Xuéxiān biànzhēn jué 學仙辨真訣

Instructions for Discerning Truth in the Study of Immortality

Anonymous Northern-Sòng treatise on theoretical alchemy, copied in the same Dàozàng fascicle as [[KR5a0140|DZ 139 Tàishàng dòngzhēn níngshén xiūxíng jīng jué]].

About the work

A six-folio anonymous treatise on the theoretical foundations of jīnyè huándān 金液還丹 (“the cyclically-transformed elixir of liquefied gold”), preserved in the Zhèngtǒng Dàozàng 正統道藏 (DZ 0138 / CT 138 = TC 138), 洞真部 玉訣類. The work is built around a five-section discrimination of the true ingredients of the elixir — biàn zhēn 辨真 (“discerning the truth”), biàn bǎo 辨寶 (“discerning the jewel”), biàn shuǐyín 辨水銀 (“discerning the liquid silver”), biàn gǒng 辨汞 (“discerning the mercury”), and a tōng biàn 通辯 (“comprehensive discrimination”) — followed by a Zǐmǔ gē 子母歌 (“Song of the Mother and Child”) with interlinear commentary. The author, anchoring himself in the Jīnbì cāntóng qì 金碧參同契 tradition and citing Táo Hóngjǐng’s Huánjīn shù 還金術 (see DZ 922), insists that the alchemical qiān 鉛 (“lead”), gǒng 汞 (“mercury”), zhēn yī 真一 (“true unity”), jīn 金 (“gold”), and shuǐyín 水銀 (“liquid silver”) are not the common substances of the same names — repudiating, in particular, the misidentification of gǒng with the mercury of cinnabar and of qiān with mineral lead.

Prefaces

The work opens with a brief authorial preamble in lieu of a formal preface: “Whoever wishes to return to the root and recover the simple, to summon back the soul and revert to the source, to live long and secure the foundation, can find no better method than the art of liquefied gold; whoever obtains it flourishes, whoever loses it perishes. The True Persons hold it as their supreme mystery, and it is not to be glimpsed by ordinary men. Without long discipline and sincere intent, none of its essential matter — kept locked in the Jīnbì cāntóng qì — will be obtained, for without the personal oral instruction of an adept the seeker is like a man without a vessel attempting to cross the great sea. Master Zuǒ once met an adept and was given the secret essentials, and only then did he know that the highest Way is in fact most simple and its sayings most direct: this is a heavenly mechanism, never to be openly disclosed.
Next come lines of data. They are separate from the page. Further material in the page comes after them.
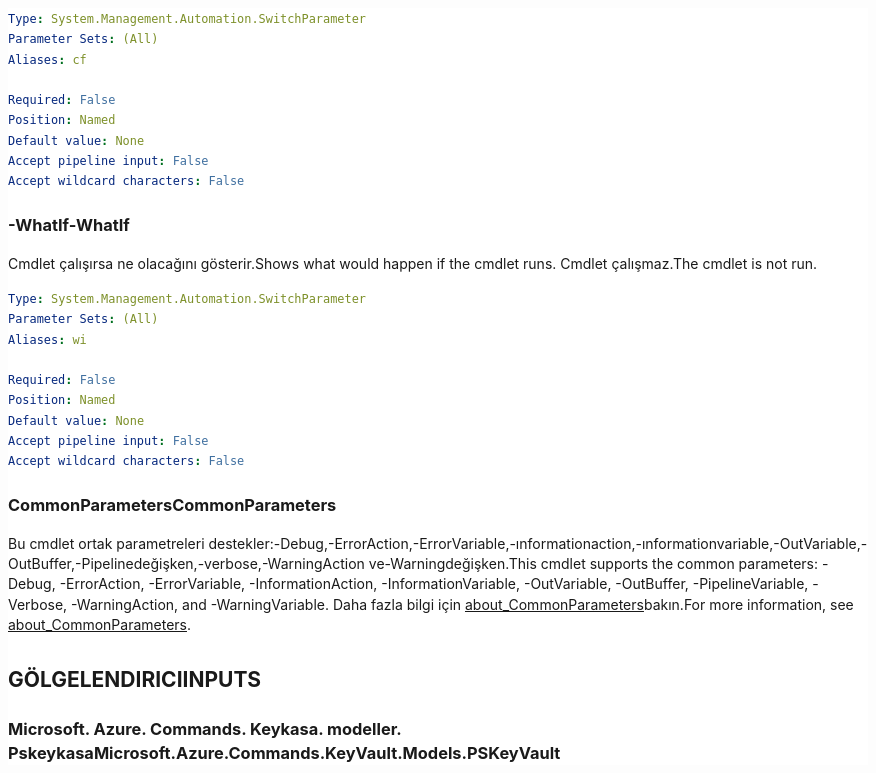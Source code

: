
 ```yaml
Type: System.Management.Automation.SwitchParameter
Parameter Sets: (All)
Aliases: cf

Required: False
Position: Named
Default value: None
Accept pipeline input: False
Accept wildcard characters: False
```

### <span data-ttu-id="8cba2-132">-WhatIf</span><span class="sxs-lookup"><span data-stu-id="8cba2-132">-WhatIf</span></span>
<span data-ttu-id="8cba2-133">Cmdlet çalışırsa ne olacağını gösterir.</span><span class="sxs-lookup"><span data-stu-id="8cba2-133">Shows what would happen if the cmdlet runs.</span></span>
<span data-ttu-id="8cba2-134">Cmdlet çalışmaz.</span><span class="sxs-lookup"><span data-stu-id="8cba2-134">The cmdlet is not run.</span></span>

```yaml
Type: System.Management.Automation.SwitchParameter
Parameter Sets: (All)
Aliases: wi

Required: False
Position: Named
Default value: None
Accept pipeline input: False
Accept wildcard characters: False
```

### <span data-ttu-id="8cba2-135">CommonParameters</span><span class="sxs-lookup"><span data-stu-id="8cba2-135">CommonParameters</span></span>
<span data-ttu-id="8cba2-136">Bu cmdlet ortak parametreleri destekler:-Debug,-ErrorAction,-ErrorVariable,-ınformationaction,-ınformationvariable,-OutVariable,-OutBuffer,-Pipelinedeğişken,-verbose,-WarningAction ve-Warningdeğişken.</span><span class="sxs-lookup"><span data-stu-id="8cba2-136">This cmdlet supports the common parameters: -Debug, -ErrorAction, -ErrorVariable, -InformationAction, -InformationVariable, -OutVariable, -OutBuffer, -PipelineVariable, -Verbose, -WarningAction, and -WarningVariable.</span></span> <span data-ttu-id="8cba2-137">Daha fazla bilgi için [about_CommonParameters](http://go.microsoft.com/fwlink/?LinkID=113216)bakın.</span><span class="sxs-lookup"><span data-stu-id="8cba2-137">For more information, see [about_CommonParameters](http://go.microsoft.com/fwlink/?LinkID=113216).</span></span>

## <span data-ttu-id="8cba2-138">GÖLGELENDIRICI</span><span class="sxs-lookup"><span data-stu-id="8cba2-138">INPUTS</span></span>

### <span data-ttu-id="8cba2-139">Microsoft. Azure. Commands. Keykasa. modeller. Pskeykasa</span><span class="sxs-lookup"><span data-stu-id="8cba2-139">Microsoft.Azure.Commands.KeyVault.Models.PSKeyVault</span></span>
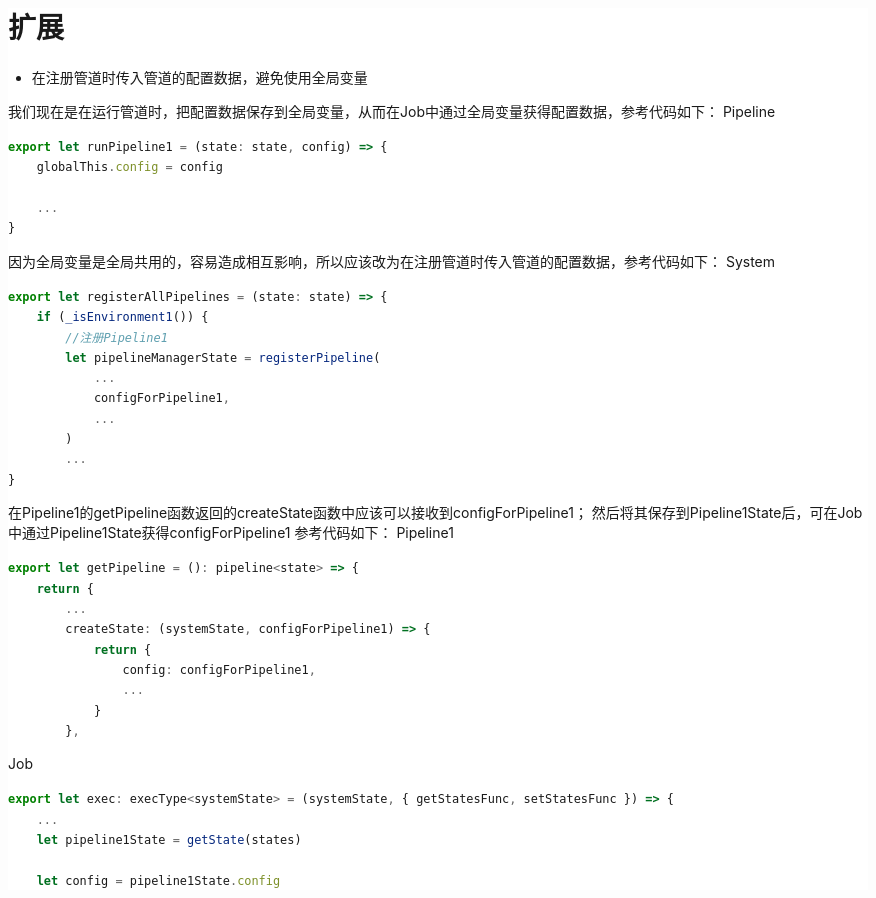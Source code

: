 # 扩展


- 在注册管道时传入管道的配置数据，避免使用全局变量

我们现在是在运行管道时，把配置数据保存到全局变量，从而在Job中通过全局变量获得配置数据，参考代码如下：
Pipeline
```ts
export let runPipeline1 = (state: state, config) => {
    globalThis.config = config

    ...
}
```

因为全局变量是全局共用的，容易造成相互影响，所以应该改为在注册管道时传入管道的配置数据，参考代码如下：
System
```ts
export let registerAllPipelines = (state: state) => {
    if (_isEnvironment1()) {
        //注册Pipeline1
        let pipelineManagerState = registerPipeline(
            ...
            configForPipeline1,
            ...
        )
        ...
}
```

在Pipeline1的getPipeline函数返回的createState函数中应该可以接收到configForPipeline1；
然后将其保存到Pipeline1State后，可在Job中通过Pipeline1State获得configForPipeline1
参考代码如下：
Pipeline1
```ts
export let getPipeline = (): pipeline<state> => {
	return {
		...
		createState: (systemState, configForPipeline1) => {
            return {
                config: configForPipeline1,
                ...
            }
		},
```
Job
```ts
export let exec: execType<systemState> = (systemState, { getStatesFunc, setStatesFunc }) => {
    ...
    let pipeline1State = getState(states)

    let config = pipeline1State.config
```
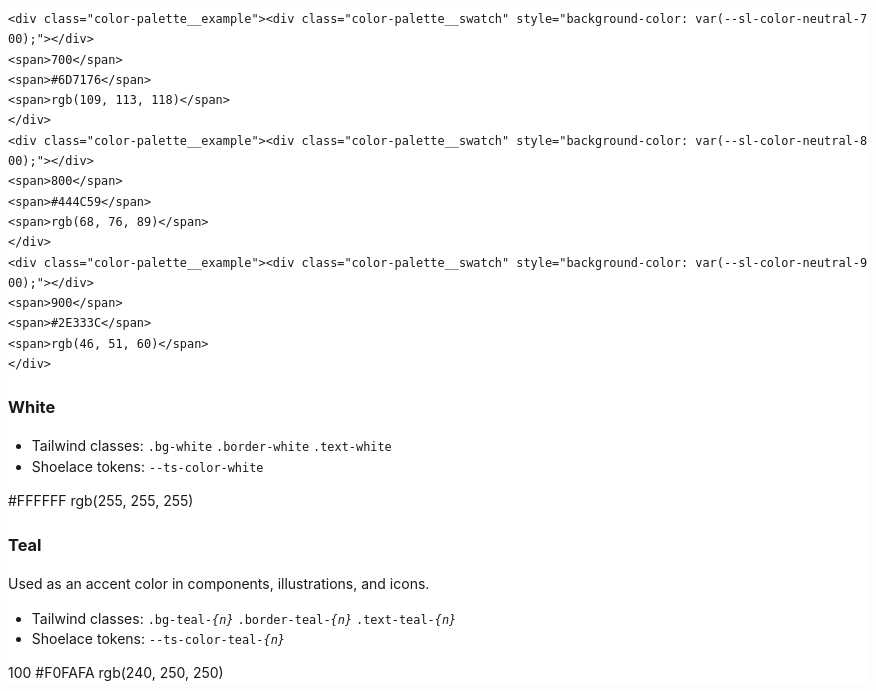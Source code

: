     <div class="color-palette__example"><div class="color-palette__swatch" style="background-color: var(--sl-color-neutral-700);"></div>
    <span>700</span>
    <span>#6D7176</span>
    <span>rgb(109, 113, 118)</span>
    </div>
    <div class="color-palette__example"><div class="color-palette__swatch" style="background-color: var(--sl-color-neutral-800);"></div>
    <span>800</span>
    <span>#444C59</span>
    <span>rgb(68, 76, 89)</span>
    </div>
    <div class="color-palette__example"><div class="color-palette__swatch" style="background-color: var(--sl-color-neutral-900);"></div>
    <span>900</span>
    <span>#2E333C</span>
    <span>rgb(46, 51, 60)</span>
    </div>
  </div>

  <div class="color-palette__name">
    <h3>White</h3>
  </div>
  <ul class="color-tokens">
  <li><span class="ts-heading-8">Tailwind classes:</span>
    <code>.bg-white</code>
    <code>.border-white</code>
    <code>.text-white</code>
  </li>
  <li><span class="ts-heading-8">Shoelace tokens:</span>
  <code>--ts-color-white</code>
</li>
  </ul>
  <div class="color-palette">
    <div class="color-palette__example"><div class="color-palette__swatch color-palette__swatch--border" style="background-color: var(--sl-color-neutral-0);"></div>
      <span>#FFFFFF</span>
      <span>rgb(255, 255, 255)</span>
    </div>
  </div>

  <div class="color-palette__name">
    <h3>Teal</h3>
      <div>Used as an accent color in components, illustrations, and icons.</div>
  </div>
  <ul class="color-tokens">
  <li><span class="ts-heading-8">Tailwind classes:</span>
    <code>.bg-teal-<em>{n}</em></code>
    <code>.border-teal-<em>{n}</em></code>
    <code>.text-teal-<em>{n}</em></code>
  </li>
  <li><span class="ts-heading-8">Shoelace tokens:</span>
  <code>--ts-color-teal-<em>{n}</em></code>
</li>
  </ul>
  <div class="color-palette">
    <div class="color-palette__example"><div class="color-palette__swatch" style="background-color: var(--sl-color-teal-100);"></div>
    <span>100</span>
    <span>#F0FAFA</span>
    <span>rgb(240, 250, 250)</span>
    </div>
    <div class="color-palette__example"><div class="color-palette__swatch" style="background-color: var(--sl-color-teal-200);"></div>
I shall therefore briefly set forth in five chapters of Discrimination of the True what I have obtained, by way of clarifying the true and the false.”

Abstract

The work is mentioned for the first time in the Sòngshǐ 宋史, Yìwén zhì 藝文志 4.5198 (see Van der Loon 159); it is fundamentally an explication of [[KR5a0922|DZ 922 Huánjīn shù]] of Táo Zhì 陶埴 (d. 825). The five-section structure is followed by a poem entitled Zǐmǔ gē 子母歌 (Song of the Mother and Child); this poem was widely known by the end of the twelfth century — Wēng Bǎoguāng 翁葆光 cites it (see [[KR5a0142|DZ 141 Zǐyáng zhēnrén Wùzhēn piān zhùshū]] 4.15a and [[KR5a0146|DZ 145 Wùzhēn piān zhùshì]] 2.20b) — and was attributed elsewhere to Zhōnglí Quán 鍾離權 (cf. [[KR5c1258|DZ 1258 Zhū zhēn nèidān jíyào]] 1.1b, where it is called Huándān gē 還丹歌). The author’s own preface, however, mentions only the five paragraphs and does not speak of the poem and its commentary, which may have been added at a later stage. Farzeen Baldrian-Hussein, in Schipper & Verellen eds., The Taoist Canon (2004) 2:851 (§3.A.5, Alchemy), accordingly assigns the body of the treatise to the Northern Sòng (960–1127). The frontmatter brackets composition notBefore 960 / notAfter 1127.

Translations and research

No full translation. Standard scholarly entry: Farzeen Baldrian-Hussein, “Xuexian bianzhen jue,” in Schipper & Verellen eds., The Taoist Canon (2004), Vol. 2 §3.A.5, 851.